Trust in Software Supply Chains: Blockchain-Enabled SBOM and the AIBOM Future

Trust in Software Supply Chains: Blockchain-Enabled SBOM and the AIBOM Future

연구 분야: Infrastructure

학회: EnCyCriS/SVM '24: Proceedings of the 2024 ACM/IEEE 4th International Workshop on Engineering and Cybersecurity of Critical Systems (EnCyCriS) and 2024 IEEE/ACM Second International Workshop on Software Vulnerability

The robustness of critical infrastructure systems is contingent upon the integrity and transparency of their software supply chains. A Software Bill of Materials (SBOM) is pivotal in this regard, offering an exhaustive inventory of components and dependencies crucial to software development. However, prevalent challenges in SBOM sharing, such as data tampering risks and vendors' reluctance to fully disclose sensitive information, significantly hinder its effective implementation. These challenges pose a notable threat to the security of critical infrastructure and systems where transparency and trust are paramount, underscoring the need for a more secure and flexible mechanism for SBOM sharing. To bridge the gap, this study introduces a blockchain-empowered architecture for SBOM sharing, leveraging verifiable credentials to allow for selective disclosure.

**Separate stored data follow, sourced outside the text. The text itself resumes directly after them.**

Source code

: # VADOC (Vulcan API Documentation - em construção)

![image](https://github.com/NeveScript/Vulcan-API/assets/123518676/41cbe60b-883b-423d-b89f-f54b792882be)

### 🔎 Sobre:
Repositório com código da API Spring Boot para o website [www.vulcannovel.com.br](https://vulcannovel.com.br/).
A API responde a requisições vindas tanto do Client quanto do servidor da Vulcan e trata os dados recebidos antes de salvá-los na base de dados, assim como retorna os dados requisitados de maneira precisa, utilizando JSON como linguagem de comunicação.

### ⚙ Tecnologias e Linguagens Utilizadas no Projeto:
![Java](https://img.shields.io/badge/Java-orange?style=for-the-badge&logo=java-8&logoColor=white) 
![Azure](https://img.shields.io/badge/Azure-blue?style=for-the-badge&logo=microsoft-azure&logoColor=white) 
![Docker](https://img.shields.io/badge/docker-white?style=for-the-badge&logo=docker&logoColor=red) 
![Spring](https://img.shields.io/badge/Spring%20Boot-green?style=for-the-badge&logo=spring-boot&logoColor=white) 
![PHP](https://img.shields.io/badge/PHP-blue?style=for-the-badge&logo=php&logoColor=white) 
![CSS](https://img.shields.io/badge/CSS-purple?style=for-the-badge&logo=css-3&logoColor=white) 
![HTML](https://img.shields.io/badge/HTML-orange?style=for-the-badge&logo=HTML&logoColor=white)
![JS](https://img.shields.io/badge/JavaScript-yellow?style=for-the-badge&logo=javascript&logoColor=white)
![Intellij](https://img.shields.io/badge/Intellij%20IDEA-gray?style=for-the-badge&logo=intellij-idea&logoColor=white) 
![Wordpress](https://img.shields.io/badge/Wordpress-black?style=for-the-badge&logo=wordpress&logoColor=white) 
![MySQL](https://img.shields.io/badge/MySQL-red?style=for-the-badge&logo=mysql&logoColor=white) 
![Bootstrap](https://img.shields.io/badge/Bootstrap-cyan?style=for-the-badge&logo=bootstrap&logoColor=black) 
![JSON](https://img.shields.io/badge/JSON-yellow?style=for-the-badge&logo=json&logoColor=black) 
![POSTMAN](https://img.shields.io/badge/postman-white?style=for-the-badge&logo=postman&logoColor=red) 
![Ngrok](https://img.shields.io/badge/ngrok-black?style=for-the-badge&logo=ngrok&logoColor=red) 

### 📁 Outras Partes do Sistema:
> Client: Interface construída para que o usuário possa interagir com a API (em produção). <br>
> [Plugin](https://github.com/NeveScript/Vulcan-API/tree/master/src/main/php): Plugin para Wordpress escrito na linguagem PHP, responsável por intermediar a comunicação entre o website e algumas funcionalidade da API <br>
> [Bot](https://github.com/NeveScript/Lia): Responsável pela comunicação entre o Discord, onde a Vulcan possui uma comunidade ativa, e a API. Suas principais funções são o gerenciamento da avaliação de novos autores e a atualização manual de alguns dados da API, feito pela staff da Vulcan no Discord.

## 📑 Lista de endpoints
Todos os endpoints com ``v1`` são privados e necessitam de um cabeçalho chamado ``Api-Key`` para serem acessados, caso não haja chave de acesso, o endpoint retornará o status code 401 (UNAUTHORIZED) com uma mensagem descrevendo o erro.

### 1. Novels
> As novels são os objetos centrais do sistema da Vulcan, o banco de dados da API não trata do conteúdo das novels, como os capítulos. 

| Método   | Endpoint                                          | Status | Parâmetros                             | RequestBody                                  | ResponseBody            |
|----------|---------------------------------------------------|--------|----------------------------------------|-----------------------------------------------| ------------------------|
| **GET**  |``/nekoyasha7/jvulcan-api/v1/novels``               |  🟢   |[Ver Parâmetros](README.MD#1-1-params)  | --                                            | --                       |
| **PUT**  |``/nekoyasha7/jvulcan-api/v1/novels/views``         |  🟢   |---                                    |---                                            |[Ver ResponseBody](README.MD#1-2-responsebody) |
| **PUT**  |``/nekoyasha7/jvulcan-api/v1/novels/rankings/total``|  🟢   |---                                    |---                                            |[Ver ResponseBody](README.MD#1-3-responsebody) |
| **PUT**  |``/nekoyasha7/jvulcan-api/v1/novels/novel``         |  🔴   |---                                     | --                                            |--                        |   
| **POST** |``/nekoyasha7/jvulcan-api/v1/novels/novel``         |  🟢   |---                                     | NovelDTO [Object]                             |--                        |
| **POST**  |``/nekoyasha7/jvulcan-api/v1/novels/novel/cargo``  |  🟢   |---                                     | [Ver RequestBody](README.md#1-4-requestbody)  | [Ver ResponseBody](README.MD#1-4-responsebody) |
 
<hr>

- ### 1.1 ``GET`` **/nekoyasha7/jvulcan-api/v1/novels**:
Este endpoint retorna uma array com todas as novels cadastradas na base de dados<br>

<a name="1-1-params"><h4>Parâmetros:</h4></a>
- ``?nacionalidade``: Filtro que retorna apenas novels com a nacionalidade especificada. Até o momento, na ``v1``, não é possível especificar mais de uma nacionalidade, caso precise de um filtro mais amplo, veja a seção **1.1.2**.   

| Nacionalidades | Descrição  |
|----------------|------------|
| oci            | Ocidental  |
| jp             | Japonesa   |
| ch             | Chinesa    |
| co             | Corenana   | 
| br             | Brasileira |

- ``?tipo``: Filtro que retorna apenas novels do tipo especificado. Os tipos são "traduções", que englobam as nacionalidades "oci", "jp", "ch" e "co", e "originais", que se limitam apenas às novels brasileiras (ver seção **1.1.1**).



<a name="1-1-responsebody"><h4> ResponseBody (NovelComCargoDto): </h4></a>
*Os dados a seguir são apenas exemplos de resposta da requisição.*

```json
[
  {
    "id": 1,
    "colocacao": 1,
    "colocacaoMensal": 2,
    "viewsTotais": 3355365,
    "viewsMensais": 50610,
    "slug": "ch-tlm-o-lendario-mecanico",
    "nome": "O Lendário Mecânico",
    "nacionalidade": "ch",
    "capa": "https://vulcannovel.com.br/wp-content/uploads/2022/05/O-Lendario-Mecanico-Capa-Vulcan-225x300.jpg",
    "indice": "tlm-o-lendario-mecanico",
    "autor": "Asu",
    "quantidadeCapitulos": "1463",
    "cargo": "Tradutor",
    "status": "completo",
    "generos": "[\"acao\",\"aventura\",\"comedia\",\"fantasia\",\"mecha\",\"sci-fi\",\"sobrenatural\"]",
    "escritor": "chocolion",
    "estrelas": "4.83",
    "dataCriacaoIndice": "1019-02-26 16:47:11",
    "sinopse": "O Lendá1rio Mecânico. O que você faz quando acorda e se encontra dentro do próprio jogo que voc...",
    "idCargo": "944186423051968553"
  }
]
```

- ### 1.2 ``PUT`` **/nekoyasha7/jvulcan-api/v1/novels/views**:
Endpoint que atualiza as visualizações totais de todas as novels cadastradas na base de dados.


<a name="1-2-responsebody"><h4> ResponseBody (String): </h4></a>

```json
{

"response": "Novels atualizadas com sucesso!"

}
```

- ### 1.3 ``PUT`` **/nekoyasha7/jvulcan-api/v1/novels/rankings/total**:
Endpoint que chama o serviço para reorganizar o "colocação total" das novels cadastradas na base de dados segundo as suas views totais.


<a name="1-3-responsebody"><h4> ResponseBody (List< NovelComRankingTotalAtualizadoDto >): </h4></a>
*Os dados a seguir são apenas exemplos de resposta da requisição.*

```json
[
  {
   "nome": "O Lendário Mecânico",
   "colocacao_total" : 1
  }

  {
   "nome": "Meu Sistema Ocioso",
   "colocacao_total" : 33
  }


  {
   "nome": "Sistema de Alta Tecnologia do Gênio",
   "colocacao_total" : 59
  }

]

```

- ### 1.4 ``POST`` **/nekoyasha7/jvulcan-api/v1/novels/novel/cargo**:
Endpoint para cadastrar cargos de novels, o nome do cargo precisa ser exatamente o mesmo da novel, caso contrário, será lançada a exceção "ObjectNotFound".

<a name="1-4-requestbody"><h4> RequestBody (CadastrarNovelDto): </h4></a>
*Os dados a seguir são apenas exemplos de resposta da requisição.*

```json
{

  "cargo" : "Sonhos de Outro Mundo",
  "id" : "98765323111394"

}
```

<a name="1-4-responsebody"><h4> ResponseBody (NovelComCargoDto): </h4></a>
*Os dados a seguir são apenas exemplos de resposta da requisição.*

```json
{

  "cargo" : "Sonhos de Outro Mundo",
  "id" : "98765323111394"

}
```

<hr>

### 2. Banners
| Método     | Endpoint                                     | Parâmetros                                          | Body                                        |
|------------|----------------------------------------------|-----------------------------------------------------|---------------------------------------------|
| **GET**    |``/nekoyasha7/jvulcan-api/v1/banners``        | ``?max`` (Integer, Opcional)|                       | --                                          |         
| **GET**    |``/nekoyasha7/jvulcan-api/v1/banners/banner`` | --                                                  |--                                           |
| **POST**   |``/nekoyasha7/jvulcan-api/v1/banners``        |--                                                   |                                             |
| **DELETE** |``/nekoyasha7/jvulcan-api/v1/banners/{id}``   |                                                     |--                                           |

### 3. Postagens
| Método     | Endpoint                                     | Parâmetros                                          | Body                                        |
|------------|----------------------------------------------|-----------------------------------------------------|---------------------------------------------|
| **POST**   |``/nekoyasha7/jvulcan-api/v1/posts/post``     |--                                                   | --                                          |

This strategy not only heightens security but also offers flexibility. Furthermore, this paper broadens the remit of SBOM to encompass AI systems, thereby coining the term AI Bill of Materials (AIBOM). The advent of AI and its application in critical infrastructure necessitates a nuanced understanding of AI software components, including their origins and interdependencies. The evaluation of our solution indicates the feasibility and flexibility of the proposed SBOM sharing mechanism, positing a solution for safeguarding (AI) software supply chains, which is essential for the resilience and reliability of modern critical infrastructure systems.